Porewater evidence for a dynamic sedimentary iron cycle in salt marshes1

Abstract

Dynamic transformations of iron occur seasonally at Great Sippewissett Marsh, Massachusetts. Small changes in the dissolved iron concentration in porewater represent only a small fraction of the iron involved in transformation reactions during the year. During the growing season, salt marsh grasses oxidize the sediment, and a large percentage of sedimentary pyrite is converted to an oxidized iron mineral. Over the fall and winter there is a net increase in pyrite as the grass is anaerobically decomposed.When oxidation rates in summer are high enough to neutralize the alkalinity produced by sulfate reduction and substantially lower the pH, oxidized iron minerals become increasingly soluble and iron levels in the porewater increase. If large amounts of soluble iron are lost by tidal flushing, iron availability may limit pyrite formation in later years.
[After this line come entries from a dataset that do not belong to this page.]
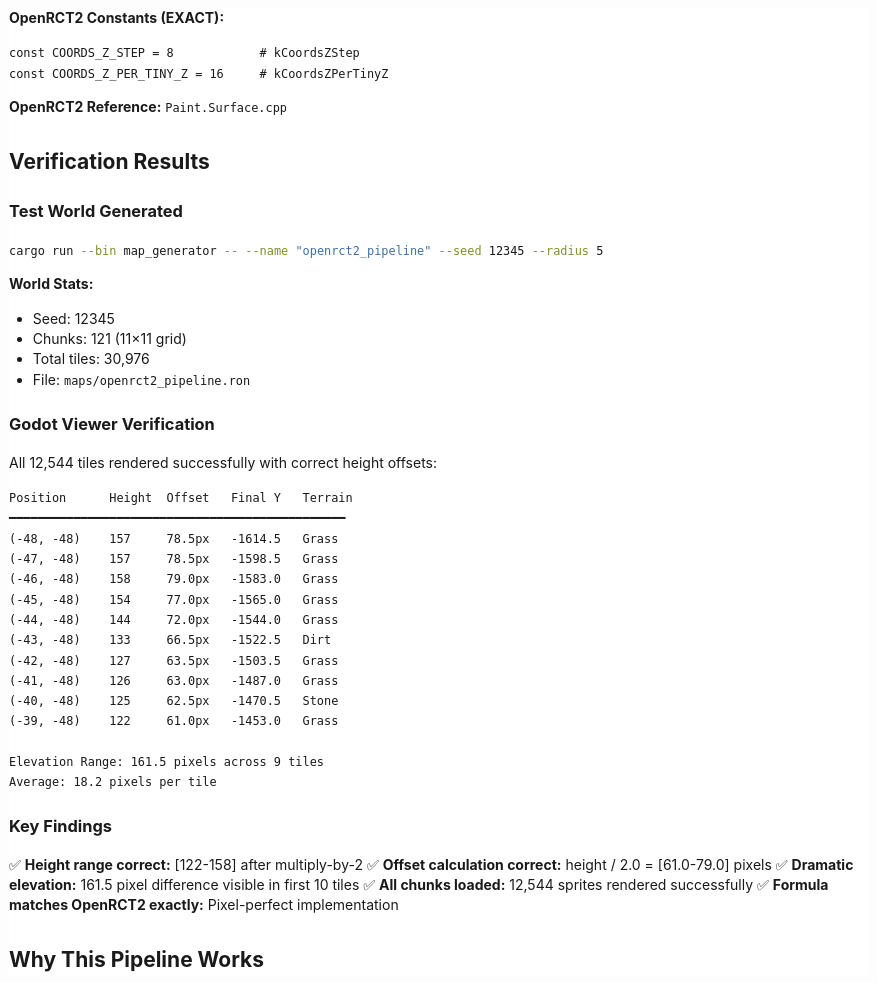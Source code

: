 **OpenRCT2 Constants (EXACT):**
```gdscript
const COORDS_Z_STEP = 8            # kCoordsZStep
const COORDS_Z_PER_TINY_Z = 16     # kCoordsZPerTinyZ
```

**OpenRCT2 Reference:** `Paint.Surface.cpp`

## Verification Results

### Test World Generated
```bash
cargo run --bin map_generator -- --name "openrct2_pipeline" --seed 12345 --radius 5
```

**World Stats:**
- Seed: 12345
- Chunks: 121 (11×11 grid)
- Total tiles: 30,976
- File: `maps/openrct2_pipeline.ron`

### Godot Viewer Verification

All 12,544 tiles rendered successfully with correct height offsets:

```
Position      Height  Offset   Final Y   Terrain
━━━━━━━━━━━━━━━━━━━━━━━━━━━━━━━━━━━━━━━━━━━━━━━
(-48, -48)    157     78.5px   -1614.5   Grass
(-47, -48)    157     78.5px   -1598.5   Grass
(-46, -48)    158     79.0px   -1583.0   Grass
(-45, -48)    154     77.0px   -1565.0   Grass
(-44, -48)    144     72.0px   -1544.0   Grass
(-43, -48)    133     66.5px   -1522.5   Dirt
(-42, -48)    127     63.5px   -1503.5   Grass
(-41, -48)    126     63.0px   -1487.0   Grass
(-40, -48)    125     62.5px   -1470.5   Stone
(-39, -48)    122     61.0px   -1453.0   Grass

Elevation Range: 161.5 pixels across 9 tiles
Average: 18.2 pixels per tile
```

### Key Findings

✅ **Height range correct:** [122-158] after multiply-by-2
✅ **Offset calculation correct:** height / 2.0 = [61.0-79.0] pixels
✅ **Dramatic elevation:** 161.5 pixel difference visible in first 10 tiles
✅ **All chunks loaded:** 12,544 sprites rendered successfully
✅ **Formula matches OpenRCT2 exactly:** Pixel-perfect implementation

## Why This Pipeline Works
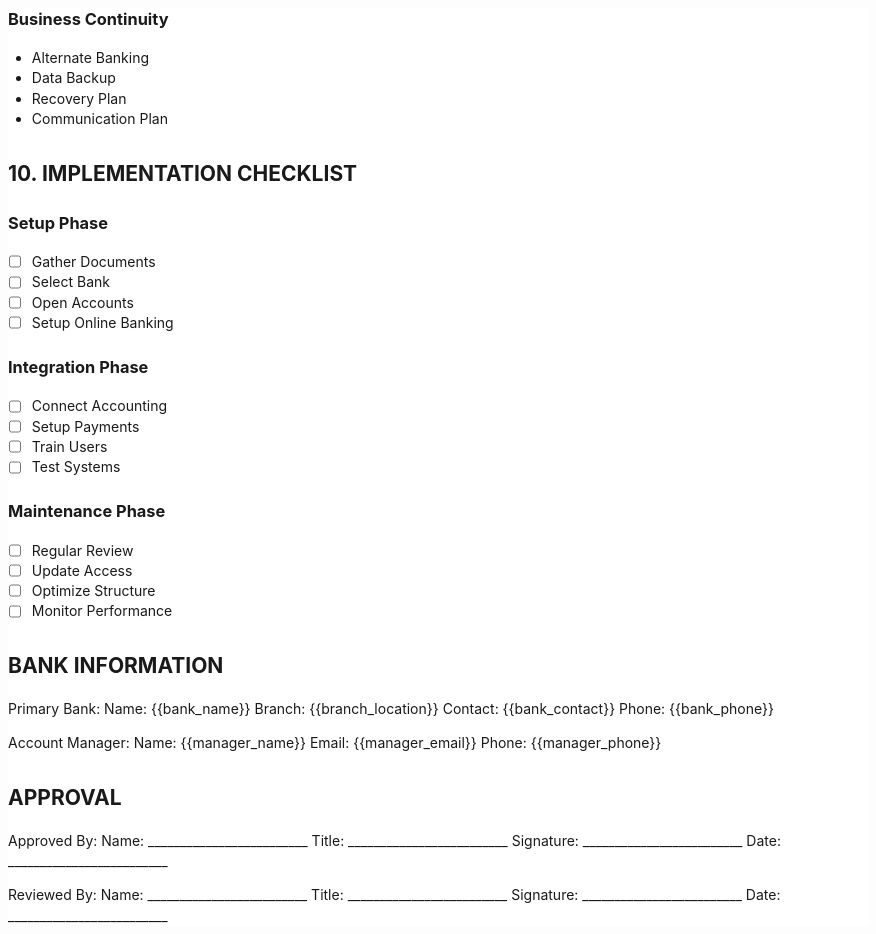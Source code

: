 ### Business Continuity
- Alternate Banking
- Data Backup
- Recovery Plan
- Communication Plan

## 10. IMPLEMENTATION CHECKLIST

### Setup Phase
- [ ] Gather Documents
- [ ] Select Bank
- [ ] Open Accounts
- [ ] Setup Online Banking

### Integration Phase
- [ ] Connect Accounting
- [ ] Setup Payments
- [ ] Train Users
- [ ] Test Systems

### Maintenance Phase
- [ ] Regular Review
- [ ] Update Access
- [ ] Optimize Structure
- [ ] Monitor Performance

## BANK INFORMATION

Primary Bank:
Name: {{bank_name}}
Branch: {{branch_location}}
Contact: {{bank_contact}}
Phone: {{bank_phone}}

Account Manager:
Name: {{manager_name}}
Email: {{manager_email}}
Phone: {{manager_phone}}

## APPROVAL

Approved By:
Name: _________________________
Title: _________________________
Signature: _________________________
Date: _________________________

Reviewed By:
Name: _________________________
Title: _________________________
Signature: _________________________
Date: _________________________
Sulfide concentrations in the porewater would then increase, leading to depressed growth of Spartina alterniflora.For most of the year the porewaters of Great Sippewissett were undersaturated with respect to all iron monosulfide minerals and supersaturated with respect to pyrite (FeS₂). Thus pyrite formation at Great Sippewissett probably occurs directly by reaction of polysulfides with iron and not by reactions of FeS with elemental sulfur. Porewaters were always undersaturated with respect to manganese minerals. Porewaters taken from marshes at Sapelo Island, Georgia, in fall were supersaturated with respect to pyrite at all depths and appear to be saturated for iron monosulfides below 12 cm at all sites.